Son répertoire très étendu de duperies lui permit d’amasser des millions de dollars à la fin de sa vie. Mais, étant dépensier, parieur et bon vivant, ses gains acquis de façon illicite ne le satisfaisaient pas longtemps, ce qui l’amenait à toujours devoir inventer de nouvelles formes d’arnaques. Il semble qu’il ait aussi pris un certain plaisir à tromper son prochain.
L’homme aux multiples personnalités

Victor Lustig s’était créé tant de personnalités qu’il est encore difficile de connaître sa véritable identité, parmi toutes celles qu’on lui connaît aujourd’hui. D’ailleurs, en fait-elle même partie ? Au cours de sa vie, il a utilisé pas moins de 47 pseudonymes et des dizaines de passeports sous des noms différents.
Parlant couramment six langues, il aimait beaucoup se faire passer pour un aristocrate européen, dont la famille possédait de nombreux châteaux. Cela faisait bonne impression ; à tel point que même le FBI le surnommait « le comte » et avait appelé une de ses missions de traque « Opération Dracula ».
Son appartenance à la noblesse relevait, évidemment, de la fabulation. À l’heure actuelle, on pense que ses origines auraient été plutôt modestes, mais 135 ans après sa naissance, on n’est pas près de connaître la vérité…
L’enfant démuni

Lustig déclare un jour à la police être né dans la petite ville d’Hostinné (photo ci-dessus) faisant aujourd’hui partie de la Tchéquie, le 4 janvier 1890. Cette information a depuis été confirmée par ses biographes, sans qu’ils puissent toutefois en savoir beaucoup plus à ce sujet.
Après avoir affirmé que son père était maire d’Hostinné, il décrit par la suite ses parents comme extrêmement pauvres. Ces déclarations semblent pour le moins incompatibles ; et étant donné qu’il n’existe aucune preuve attestant que son père ait pu occuper un autre poste que celui de fonctionnaire local avec peu de responsabilités, la deuxième option paraît la plus plausible.
L'intention de Lustig était probablement d’édulcorer son histoire pour impressionner les personnes à qui il la racontait, comme il le fit à propos de tant d’autres éléments de sa vie. Et avec l’amabilité qu’il affectait, ses interlocuteurs n’y voyaient généralement que du feu.
Le petit délinquant

À l’adolescence, Victor Lustig tomba dans la petite délinquance. Successivement pickpocket, mendiant, puis voleur de rue, il jeta son dévolu pendant un temps sur le pari et les jeux de cartes en devenant un habile tricheur.
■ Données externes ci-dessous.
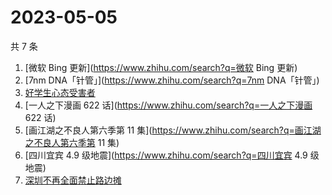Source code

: # 2023-05-05

共 7 条

<!-- BEGIN ZHIHUSEARCH -->
<!-- 最后更新时间 Fri May 05 2023 18:19:41 GMT+0800 (China Standard Time) -->
1. [微软 Bing 更新](https://www.zhihu.com/search?q=微软 Bing 更新)
1. [7nm DNA「针管」](https://www.zhihu.com/search?q=7nm DNA「针管」)
1. [好学生心态受害者](https://www.zhihu.com/search?q=好学生心态受害者)
1. [一人之下漫画 622 话](https://www.zhihu.com/search?q=一人之下漫画 622 话)
1. [画江湖之不良人第六季第 11 集](https://www.zhihu.com/search?q=画江湖之不良人第六季第 11 集)
1. [四川宜宾 4.9 级地震](https://www.zhihu.com/search?q=四川宜宾 4.9 级地震)
1. [深圳不再全面禁止路边摊](https://www.zhihu.com/search?q=深圳不再全面禁止路边摊)
<!-- END ZHIHUSEARCH -->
La presse de l’époque spécialisée dans les affaires criminelles le tenait pour expert dans l’art de perfectionner les combines qui avaient cours à l’époque.
Voyageant entre Vienne, Prague, Paris et Londres, il mit son ingéniosité au service d’arnaques toujours plus nombreuses telles que la vente de faux documents, dont il prétendait qu’ils avaient un jour appartenu à des personnalités comme les frères Wright et Abraham Lincoln, ou encore la ruse consistant à faire croire qu’il était un assureur pouvant estimer la valeur de bijoux afin de pouvoir les subtiliser.
Des duperies aussi aiguisées que la lame du couteau qui lui entailla la joue à la suite d’une rixe avec un rival amoureux à Paris. Par la suite, il raconta à qui voulait l’entendre qu’il s’était blessé lors d’un duel aristocratique.
Le voleur de riches

Le dandy tricheur affirmait que sa cible avait toujours été les riches et les cupides. C’est donc tout naturellement qu’il choisit les transatlantiques comme nouveau terrain de chasse. Les paquebots grouillant de personnes fortunées, Lustig profitait du voyage pour se rapprocher de certaines d’entre elles durant le temps de la traversée et trouver ses potentielles victimes.
Il se faisait passer pour un producteur important de Broadway cherchant des investisseurs pour son prochain spectacle à succès, ou racontait une autre histoire abracadabrante dans le même genre, activité à laquelle il s’adonnait avec délectation. Son complice et lui dépouillaient ensuite les joueurs de poker et finissaient par amasser une belle somme.
Leurs ruses fonctionnaient généralement à merveille, et avant même que quiconque ne se soit rendu compte de la supercherie, les deux arnaqueurs étaient déjà loin.
L’Européen aux États-Unis

Lorsque la Première Guerre mondiale éclata en 1914, le filon des transatlantiques se tarit. C’est alors que Lustig décida de partir s’installer aux États-Unis à la recherche d’autres proies avides et crédules.
Certains de ses coups étaient très sophistiqués, et d’autres relativement simples. Une fois, il décida de fonder une fausse église sur les quais de Manhattan, près du quartier où les transatlantiques étaient amarrés. Prononçant un sermon qu’il avait entendu ailleurs, l’imposteur parvint à récolter près de 90 $ (soit environ 2 400 € aujourd’hui) auprès de fidèles lors de la quête. Et bien sûr, tout finit dans ses poches.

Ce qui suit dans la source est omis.